In 1992, California Humanities responded to the civil unrest sparked by the acquittals of the policemen involved in the Rodney King beating by bringing an award-winning intergenerational family literacy program to some of the low-income communities in Los Angeles most affected by the uprising. Motheread, a national program originally developed by the North Carolina Humanities Council, supported families by enabling mothers (parents) and children to read and talk about themes in children’s literature, strengthening family ties, promoting good communication skills, and providing a lifelong habit of reading.

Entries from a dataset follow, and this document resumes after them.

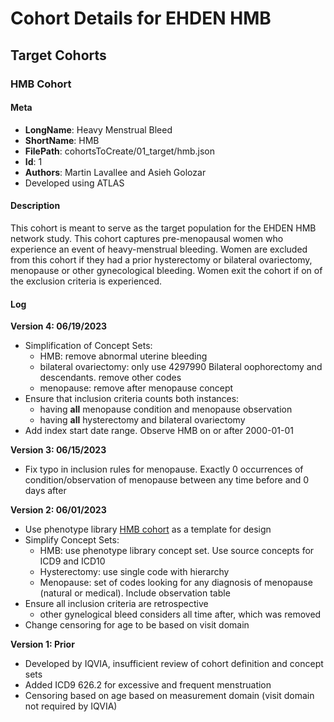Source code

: # Cohort Details for EHDEN HMB

## Target Cohorts

### HMB Cohort

#### Meta

-   **LongName**: Heavy Menstrual Bleed
-   **ShortName**: HMB
-   **FilePath**: cohortsToCreate/01_target/hmb.json
-   **Id**: 1
-   **Authors**: Martin Lavallee and Asieh Golozar
-   Developed using ATLAS

#### Description

This cohort is meant to serve as the target population for the EHDEN HMB network study. This cohort captures pre-menopausal women who experience an event of heavy-menstrual bleeding. Women are excluded from this cohort if they had a prior hysterectomy or bilateral ovariectomy, menopause or other gynecological bleeding. Women exit the cohort if on of the exclusion criteria is experienced.

#### Log

**Version 4: 06/19/2023**

-   Simplification of Concept Sets:
    -   HMB: remove abnormal uterine bleeding
    -   bilateral ovariectomy: only use 4297990 Bilateral oophorectomy and descendants. remove other codes
    -   menopause: remove after menopause concept
-   Ensure that inclusion criteria counts both instances:
    -   having **all** menopause condition and menopause observation
    -   having **all** hysterectomy and bilateral ovariectomy
-   Add index start date range. Observe HMB on or after 2000-01-01

**Version 3: 06/15/2023**

-   Fix typo in inclusion rules for menopause. Exactly 0 occurrences of condition/observation of menopause between any time before and 0 days after

**Version 2: 06/01/2023**

-   Use phenotype library [HMB cohort](https://github.com/OHDSI/PhenotypeLibrary/blob/main/inst/cohorts/300.json) as a template for design
-   Simplify Concept Sets:
    -   HMB: use phenotype library concept set. Use source concepts for ICD9 and ICD10
    -   Hysterectomy: use single code with hierarchy
    -   Menopause: set of codes looking for any diagnosis of menopause (natural or medical). Include observation table
-   Ensure all inclusion criteria are retrospective
    -   other gynelogical bleed considers all time after, which was removed
-   Change censoring for age to be based on visit domain

**Version 1: Prior**

-   Developed by IQVIA, insufficient review of cohort definition and concept sets
-   Added ICD9 626.2 for excessive and frequent menstruation
-   Censoring based on age based on measurement domain (visit domain not required by IQVIA)
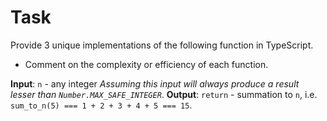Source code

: # Task

Provide 3 unique implementations of the following function in TypeScript.
- Comment on the complexity or efficiency of each function.

**Input**: `n` - any integer
*Assuming this input will always produce a result lesser than `Number.MAX_SAFE_INTEGER`*.
**Output**: `return` - summation to `n`, i.e. `sum_to_n(5) === 1 + 2 + 3 + 4 + 5 === 15`.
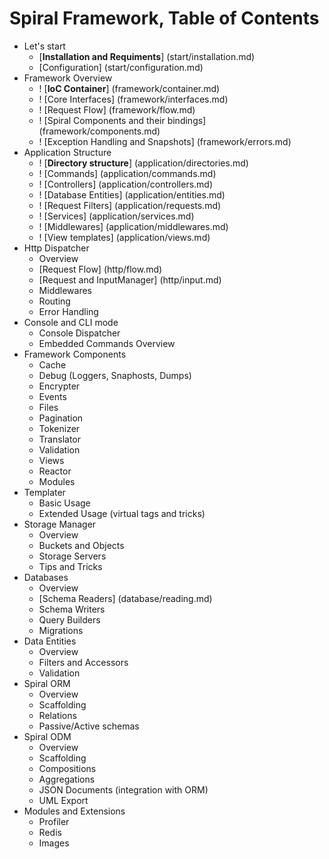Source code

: # Spiral Framework, Table of Contents
* Let's start
    *  [**Installation and Requiments**] (start/installation.md)
    *  [Configuration]  (start/configuration.md)
* Framework Overview
    * ! [**IoC Container**] (framework/container.md)
    * ! [Core Interfaces] (framework/interfaces.md)
    * ! [Request Flow] (framework/flow.md)
    * ! [Spiral Components and their bindings] (framework/components.md)
    * ! [Exception Handling and Snapshots] (framework/errors.md)
* Application Structure
    * ! [**Directory structure**] (application/directories.md)
    * ! [Commands] (application/commands.md)
    * ! [Controllers] (application/controllers.md)
    * ! [Database Entities] (application/entities.md)
    * ! [Request Filters] (application/requests.md)
    * ! [Services] (application/services.md)
    * ! [Middlewares] (application/middlewares.md)
    * ! [View templates] (application/views.md)
* Http Dispatcher
    * Overview
    * [Request Flow] (http/flow.md)
    * [Request and InputManager] (http/input.md)
    * Middlewares
    * Routing
    * Error Handling
* Console and CLI mode
    * Console Dispatcher
    * Embedded Commands Overview
* Framework Components
    * Cache
    * Debug (Loggers, Snaphosts, Dumps)
    * Encrypter
    * Events
    * Files
    * Pagination
    * Tokenizer
    * Translator
    * Validation
    * Views
    * Reactor
    * Modules
* Templater
    * Basic Usage
    * Extended Usage (virtual tags and tricks)
* Storage Manager
    * Overview
    * Buckets and Objects
    * Storage Servers
    * Tips and Tricks
* Databases
    * Overview 
    * [Schema Readers] (database/reading.md)
    * Schema Writers
    * Query Builders
    * Migrations
* Data Entities
    * Overview
    * Filters and Accessors
    * Validation
* Spiral ORM
    * Overview
    * Scaffolding
    * Relations
    * Passive/Active schemas
* Spiral ODM
    * Overview
    * Scaffolding
    * Compositions
    * Aggregations
    * JSON Documents (integration with ORM)
    * UML Export
* Modules and Extensions
    * Profiler
    * Redis
    * Images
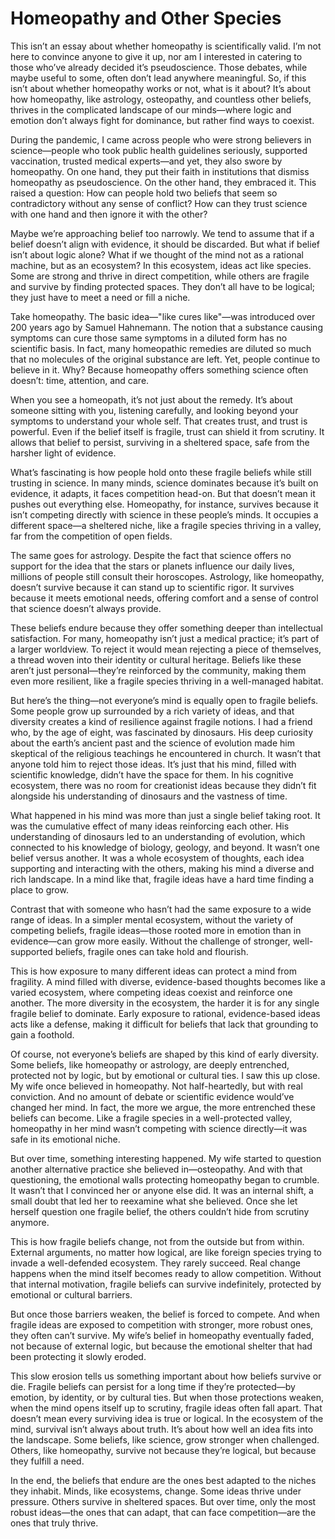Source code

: # Homeopathy and Other Species

This isn’t an essay about whether homeopathy is scientifically valid. I’m not here to convince anyone to give it up, nor am I interested in catering to those who’ve already decided it’s pseudoscience. Those debates, while maybe useful to some, often don’t lead anywhere meaningful. So, if this isn’t about whether homeopathy works or not, what is it about? It’s about how homeopathy, like astrology, osteopathy, and countless other beliefs, thrives in the complicated landscape of our minds—where logic and emotion don’t always fight for dominance, but rather find ways to coexist.

During the pandemic, I came across people who were strong believers in science—people who took public health guidelines seriously, supported vaccination, trusted medical experts—and yet, they also swore by homeopathy. On one hand, they put their faith in institutions that dismiss homeopathy as pseudoscience. On the other hand, they embraced it. This raised a question: How can people hold two beliefs that seem so contradictory without any sense of conflict? How can they trust science with one hand and then ignore it with the other?

Maybe we’re approaching belief too narrowly. We tend to assume that if a belief doesn’t align with evidence, it should be discarded. But what if belief isn’t about logic alone? What if we thought of the mind not as a rational machine, but as an ecosystem? In this ecosystem, ideas act like species. Some are strong and thrive in direct competition, while others are fragile and survive by finding protected spaces. They don’t all have to be logical; they just have to meet a need or fill a niche.

Take homeopathy. The basic idea—"like cures like"—was introduced over 200 years ago by Samuel Hahnemann. The notion that a substance causing symptoms can cure those same symptoms in a diluted form has no scientific basis. In fact, many homeopathic remedies are diluted so much that no molecules of the original substance are left. Yet, people continue to believe in it. Why? Because homeopathy offers something science often doesn’t: time, attention, and care.

When you see a homeopath, it’s not just about the remedy. It’s about someone sitting with you, listening carefully, and looking beyond your symptoms to understand your whole self. That creates trust, and trust is powerful. Even if the belief itself is fragile, trust can shield it from scrutiny. It allows that belief to persist, surviving in a sheltered space, safe from the harsher light of evidence.

What’s fascinating is how people hold onto these fragile beliefs while still trusting in science. In many minds, science dominates because it’s built on evidence, it adapts, it faces competition head-on. But that doesn’t mean it pushes out everything else. Homeopathy, for instance, survives because it isn’t competing directly with science in these people’s minds. It occupies a different space—a sheltered niche, like a fragile species thriving in a valley, far from the competition of open fields.

The same goes for astrology. Despite the fact that science offers no support for the idea that the stars or planets influence our daily lives, millions of people still consult their horoscopes. Astrology, like homeopathy, doesn’t survive because it can stand up to scientific rigor. It survives because it meets emotional needs, offering comfort and a sense of control that science doesn’t always provide.

These beliefs endure because they offer something deeper than intellectual satisfaction. For many, homeopathy isn’t just a medical practice; it’s part of a larger worldview. To reject it would mean rejecting a piece of themselves, a thread woven into their identity or cultural heritage. Beliefs like these aren’t just personal—they’re reinforced by the community, making them even more resilient, like a fragile species thriving in a well-managed habitat.

But here’s the thing—not everyone’s mind is equally open to fragile beliefs. Some people grow up surrounded by a rich variety of ideas, and that diversity creates a kind of resilience against fragile notions. I had a friend who, by the age of eight, was fascinated by dinosaurs. His deep curiosity about the earth’s ancient past and the science of evolution made him skeptical of the religious teachings he encountered in church. It wasn’t that anyone told him to reject those ideas. It’s just that his mind, filled with scientific knowledge, didn’t have the space for them. In his cognitive ecosystem, there was no room for creationist ideas because they didn’t fit alongside his understanding of dinosaurs and the vastness of time.

What happened in his mind was more than just a single belief taking root. It was the cumulative effect of many ideas reinforcing each other. His understanding of dinosaurs led to an understanding of evolution, which connected to his knowledge of biology, geology, and beyond. It wasn’t one belief versus another. It was a whole ecosystem of thoughts, each idea supporting and interacting with the others, making his mind a diverse and rich landscape. In a mind like that, fragile ideas have a hard time finding a place to grow.

Contrast that with someone who hasn’t had the same exposure to a wide range of ideas. In a simpler mental ecosystem, without the variety of competing beliefs, fragile ideas—those rooted more in emotion than in evidence—can grow more easily. Without the challenge of stronger, well-supported beliefs, fragile ones can take hold and flourish.

This is how exposure to many different ideas can protect a mind from fragility. A mind filled with diverse, evidence-based thoughts becomes like a varied ecosystem, where competing ideas coexist and reinforce one another. The more diversity in the ecosystem, the harder it is for any single fragile belief to dominate. Early exposure to rational, evidence-based ideas acts like a defense, making it difficult for beliefs that lack that grounding to gain a foothold.

Of course, not everyone’s beliefs are shaped by this kind of early diversity. Some beliefs, like homeopathy or astrology, are deeply entrenched, protected not by logic, but by emotional or cultural ties. I saw this up close. My wife once believed in homeopathy. Not half-heartedly, but with real conviction. And no amount of debate or scientific evidence would’ve changed her mind. In fact, the more we argue, the more entrenched these beliefs can become. Like a fragile species in a well-protected valley, homeopathy in her mind wasn’t competing with science directly—it was safe in its emotional niche.

But over time, something interesting happened. My wife started to question another alternative practice she believed in—osteopathy. And with that questioning, the emotional walls protecting homeopathy began to crumble. It wasn’t that I convinced her or anyone else did. It was an internal shift, a small doubt that led her to reexamine what she believed. Once she let herself question one fragile belief, the others couldn’t hide from scrutiny anymore.

This is how fragile beliefs change, not from the outside but from within. External arguments, no matter how logical, are like foreign species trying to invade a well-defended ecosystem. They rarely succeed. Real change happens when the mind itself becomes ready to allow competition. Without that internal motivation, fragile beliefs can survive indefinitely, protected by emotional or cultural barriers.

But once those barriers weaken, the belief is forced to compete. And when fragile ideas are exposed to competition with stronger, more robust ones, they often can’t survive. My wife’s belief in homeopathy eventually faded, not because of external logic, but because the emotional shelter that had been protecting it slowly eroded.

This slow erosion tells us something important about how beliefs survive or die. Fragile beliefs can persist for a long time if they’re protected—by emotion, by identity, or by cultural ties. But when those protections weaken, when the mind opens itself up to scrutiny, fragile ideas often fall apart. That doesn’t mean every surviving idea is true or logical. In the ecosystem of the mind, survival isn’t always about truth. It’s about how well an idea fits into the landscape. Some beliefs, like science, grow stronger when challenged. Others, like homeopathy, survive not because they’re logical, but because they fulfill a need.

In the end, the beliefs that endure are the ones best adapted to the niches they inhabit. Minds, like ecosystems, change. Some ideas thrive under pressure. Others survive in sheltered spaces. But over time, only the most robust ideas—the ones that can adapt, that can face competition—are the ones that truly thrive.
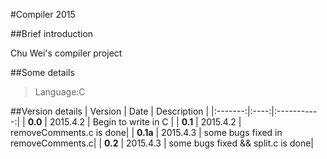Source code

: #Compiler 2015

##Brief introduction

Chu Wei's compiler project

##Some details

>Language:C

##Version details
| Version | Date | Description |
|:-------:|:----:|:-----------:|
| **0.0** | 2015.4.2 | Begin to write in C |
| **0.1** | 2015.4.2 | removeComments.c is done|
| **0.1a** | 2015.4.3 | some bugs fixed in removeComments.c|
| **0.2** | 2015.4.3 | some bugs fixed && split.c is done|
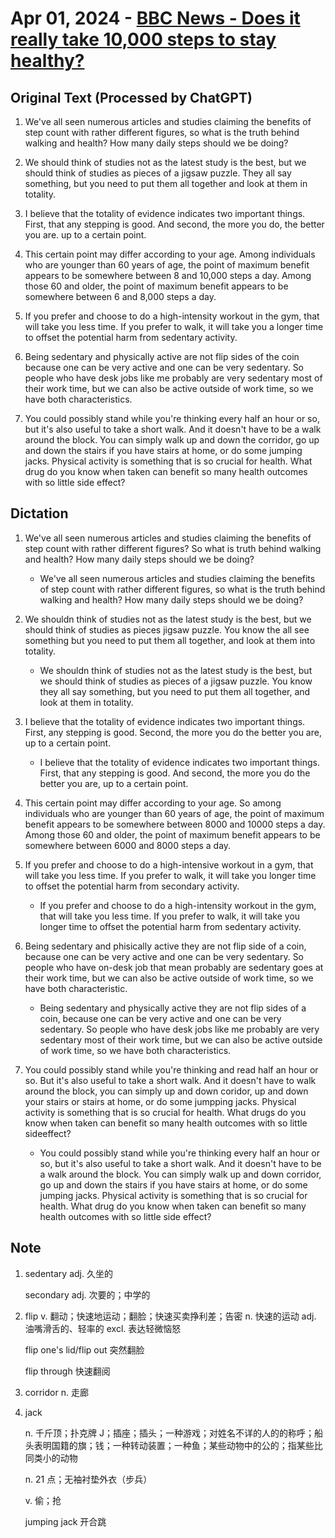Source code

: # Apr 01, 2024 - [BBC News - Does it really take 10,000 steps to stay healthy?](https://www.youtube.com/watch?v=dsKv5xJqP2I)

## Original Text (Processed by ChatGPT)

1. We've all seen numerous articles and studies claiming the benefits of step count with rather different figures, so what is the truth behind walking and health? How many daily steps should we be doing?

2. We should think of studies not as the latest study is the best, but we should think of studies as pieces of a jigsaw puzzle. They all say something, but you need to put them all together and look at them in totality.

3. I believe that the totality of evidence indicates two important things. First, that any stepping is good. And second, the more you do, the better you are. up to a certain point.

4. This certain point may differ according to your age. Among individuals who are younger than 60 years of age, the point of maximum benefit appears to be somewhere between 8 and 10,000 steps a day. Among those 60 and older, the point of maximum benefit appears to be somewhere between 6 and 8,000 steps a day.

5. If you prefer and choose to do a high-intensity workout in the gym, that will take you less time. If you prefer to walk, it will take you a longer time to offset the potential harm from sedentary activity.

6. Being sedentary and physically active are not flip sides of the coin because one can be very active and one can be very sedentary. So people who have desk jobs like me probably are very sedentary most of their work time, but we can also be active outside of work time, so we have both characteristics.

7. You could possibly stand while you're thinking every half an hour or so, but it's also useful to take a short walk. And it doesn't have to be a walk around the block. You can simply walk up and down the corridor, go up and down the stairs if you have stairs at home, or do some jumping jacks. Physical activity is something that is so crucial for health. What drug do you know when taken can benefit so many health outcomes with so little side effect?

## Dictation

1. We've all seen numerous articles and studies claiming the benefits of step count with rather different figures? So what is truth behind walking and health? How many daily steps should we be doing?

   - We've all seen numerous articles and studies claiming the benefits of step count with rather different figures, so what is the truth behind walking and health? How many daily steps should we be doing?

2. We shouldn think of studies not as the latest study is the best, but we should think of studies as pieces jigsaw puzzle. You know the all see something but you need to put them all together, and look at them into totality.

   - We shouldn think of studies not as the latest study is the best, but we should think of studies as pieces of a jigsaw puzzle. You know they all say something, but you need to put them all together, and look at them in totality.

3. I believe that the totality of evidence indicates two important things. First, any stepping is good. Second, the more you do the better you are, up to a certain point.

   - I believe that the totality of evidence indicates two important things. First, that any stepping is good. And second, the more you do the better you are, up to a certain point.

4. This certain point may differ according to your age. So among individuals who are younger than 60 years of age, the point of maximum benefit appears to be somewhere between 8000 and 10000 steps a day. Among those 60 and older, the point of maximum benefit appears to be somewhere between 6000 and 8000 steps a day.

5. If you prefer and choose to do a high-intensive workout in a gym, that will take you less time. If you prefer to walk, it will take you longer time to offset the potential harm from secondary activity.

   - If you prefer and choose to do a high-intensity workout in the gym, that will take you less time. If you prefer to walk, it will take you longer time to offset the potential harm from sedentary activity.

6. Being sedentary and phisically active they are not flip side of a coin, because one can be very active and one can be very sedentary. So people who have on-desk job that mean probably are sedentary goes at their work time, but we can also be active outside of work time, so we have both characteristic.

   - Being sedentary and physically active they are not flip sides of a coin, because one can be very active and one can be very sedentary. So people who have desk jobs like me probably are very sedentary most of their work time, but we can also be active outside of work time, so we have both characteristics.

7. You could possibly stand while you're thinking and read half an hour or so. But it's also useful to take a short walk. And it doesn't have to walk around the block, you can simply up and down coridor, up and down your stairs or stairs at home, or do some jumpping jacks. Physical activity is something that is so crucial for health. What drugs do you know when taken can benefit so many health outcomes with so little sideeffect?

   - You could possibly stand while you're thinking every half an hour or so, but it's also useful to take a short walk. And it doesn't have to be a walk around the block. You can simply walk up and down corridor, go up and down the stairs if you have stairs at home, or do some jumping jacks. Physical activity is something that is so crucial for health. What drug do you know when taken can benefit so many health outcomes with so little side effect?

## Note

1. sedentary adj. 久坐的

   secondary adj. 次要的；中学的

2. flip v. 翻动；快速地运动；翻脸；快速买卖挣利差；告密 n. 快速的运动 adj. 油嘴滑舌的、轻率的 excl. 表达轻微恼怒

   flip one's lid/flip out 突然翻脸

   flip through 快速翻阅

3. corridor n. 走廊

4. jack

   n. 千斤顶；扑克牌 J；插座；插头；一种游戏；对姓名不详的人的的称呼；船头表明国籍的旗；钱；一种转动装置；一种鱼；某些动物中的公的；指某些比同类小的动物

   n. 21 点；无袖衬垫外衣（步兵）

   v. 偷；抢

   jumping jack 开合跳
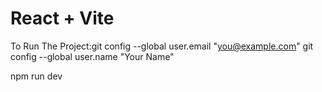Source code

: # React + Vite

To Run The Project:git config --global user.email "you@example.com"
git config --global user.name "Your Name"

npm run dev
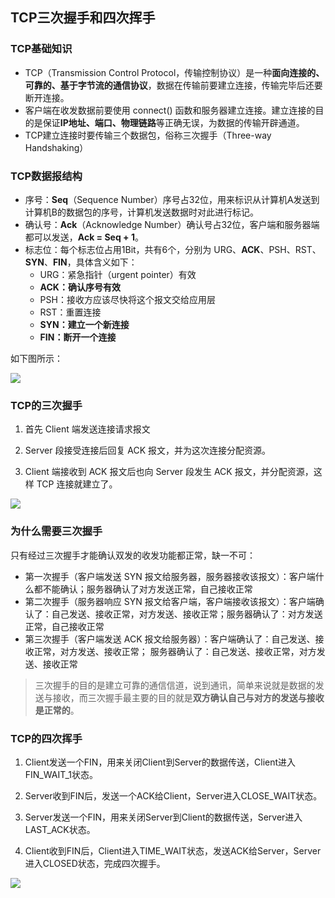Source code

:## TCP三次握手和四次挥手

### TCP基础知识

- TCP（Transmission Control Protocol，传输控制协议）是一种**面向连接的、可靠的、基于字节流的通信协议**，数据在传输前要建立连接，传输完毕后还要断开连接。
- 客户端在收发数据前要使用 connect() 函数和服务器建立连接。建立连接的目的是保证**IP地址、端口、物理链路**等正确无误，为数据的传输开辟通道。
- TCP建立连接时要传输三个数据包，俗称三次握手（Three-way Handshaking）



### TCP数据报结构

- 序号：**Seq**（Sequence Number）序号占32位，用来标识从计算机A发送到计算机B的数据包的序号，计算机发送数据时对此进行标记。
- 确认号：**Ack**（Acknowledge Number）确认号占32位，客户端和服务器端都可以发送，**Ack = Seq + 1**。
- 标志位：每个标志位占用1Bit，共有6个，分别为 URG、**ACK**、PSH、RST、**SYN**、**FIN**，具体含义如下：
  - URG：紧急指针（urgent pointer）有效
  - **ACK：确认序号有效**
  - PSH：接收方应该尽快将这个报文交给应用层
  - RST：重置连接
  - **SYN：建立一个新连接**
  - **FIN：断开一个连接**

如下图所示：

![]( https://img-blog.csdnimg.cn/20200319132644853.png)



### TCP的三次握手

1. 首先 Client 端发送连接请求报文

2. Server 段接受连接后回复 ACK 报文，并为这次连接分配资源。

3. Client 端接收到 ACK 报文后也向 Server 段发生 ACK 报文，并分配资源，这样 TCP 连接就建立了。

![]( https://img-blog.csdnimg.cn/2020031913392621.png)



### 为什么需要三次握手

只有经过三次握手才能确认双发的收发功能都正常，缺一不可：

- 第一次握手（客户端发送 SYN 报文给服务器，服务器接收该报文）：客户端什么都不能确认；服务器确认了对方发送正常，自己接收正常
- 第二次握手（服务器响应 SYN 报文给客户端，客户端接收该报文）：客户端确认了：自己发送、接收正常，对方发送、接收正常；服务器确认了：对方发送正常，自己接收正常
- 第三次握手（客户端发送 ACK 报文给服务器）：客户端确认了：自己发送、接收正常，对方发送、接收正常； 服务器确认了：自己发送、接收正常，对方发送、接收正常

> 三次握手的目的是建立可靠的通信信道，说到通讯，简单来说就是数据的发送与接收，而三次握手最主要的目的就是**双方确认自己与对方的发送与接收是正常的**。



### TCP的四次挥手

1. Client发送一个FIN，用来关闭Client到Server的数据传送，Client进入FIN_WAIT_1状态。

2. Server收到FIN后，发送一个ACK给Client，Server进入CLOSE_WAIT状态。

3. Server发送一个FIN，用来关闭Server到Client的数据传送，Server进入LAST_ACK状态。

4. Client收到FIN后，Client进入TIME_WAIT状态，发送ACK给Server，Server进入CLOSED状态，完成四次握手。

![]( https://img-blog.csdnimg.cn/20200319135917416.png)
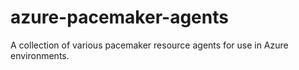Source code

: # azure-pacemaker-agents
A collection of various pacemaker resource agents for use in Azure environments.

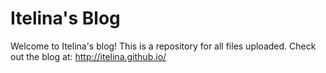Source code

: # Itelina's Blog

Welcome to Itelina's blog! This is a repository for all files uploaded. Check out the blog at: http://itelina.github.io/
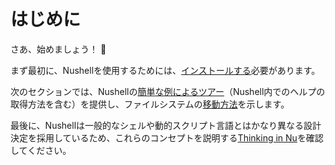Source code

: # はじめに

さあ、始めましょう！ 🐘

まず最初に、Nushellを使用するためには、[インストールする](installation.md)必要があります。

次のセクションでは、Nushellの[簡単な例によるツアー](quick_tour.md)（Nushell内でのヘルプの取得方法を含む）を提供し、ファイルシステムの[移動方法](moving_around.md)を示します。

最後に、Nushellは一般的なシェルや動的スクリプト言語とはかなり異なる設計決定を採用しているため、これらのコンセプトを説明する[Thinking in Nu](thinking_in_nu.md)を確認してください。
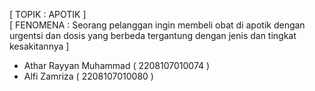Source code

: [ TOPIK : APOTIK ]  
[ FENOMENA : Seorang pelanggan ingin membeli obat di apotik dengan urgentsi dan dosis yang berbeda tergantung dengan jenis dan tingkat kesakitannya ]

- Athar Rayyan Muhammad ( 2208107010074 )
- Alfi Zamriza ( 2208107010080 )
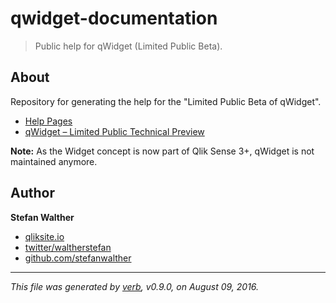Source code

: # qwidget-documentation

> Public help for qWidget (Limited Public Beta).

## About
Repository for generating the help for the "Limited Public Beta of qWidget".

- [Help Pages](http://stefanwalther.github.io/qwidget-documentation/)
- [qWidget – Limited Public Technical Preview](https://community.qlik.com/community/qlik_product_insight/qwidget_limited_public_beta)

**Note:**
As the Widget concept is now part of Qlik Sense 3+, qWidget is not maintained anymore.

## Author
**Stefan Walther**

* [qliksite.io](http://qliksite.io)
* [twitter/waltherstefan](http://twitter.com/waltherstefan)
* [github.com/stefanwalther](http://github.com/stefanwalther)

***

_This file was generated by [verb](https://github.com/verbose/verb), v0.9.0, on August 09, 2016._

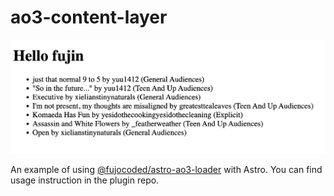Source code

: # ao3-content-layer

![the website](./sample.png)

An example of using [@fujocoded/astro-ao3-loader](https://github.com/FujoWebDev/fujocoded-plugins/tree/main/astro-ao3-loader) with Astro.
You can find usage instruction in the plugin repo.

“It was an unusual role for California Humanities to play,” recalls Karen Mack, the first Motheread Project Coordinator, referring to the series of innovative partnerships with social services agencies used to deliver the program. In the initial pilot, California Humanities provided the curriculum and resources (books, trainings, ongoing support) to its partner El Nido Public Services, which had established deep relationships in the community over its work with local families for several decades and provided an eager and receptive clientele for the program. For Mack, “This program provided an answer to the question of how we can bring the humanities into the lives of everyday people.”
The program continued to grow over a ten-year period, in collaboration with social service agencies throughout Southern California and with the support of regional funders. Project Manager Debra Coleman, who oversaw its expansion over the next seven years, felt the program opened the door to literacy for both children and parents. She describes literacy as a room with several doors “that can be entered through reading, writing, speaking, or listening; the goal is to find the doorway in because it is when you are in that room that you can have conversations that are really thinking and solving.”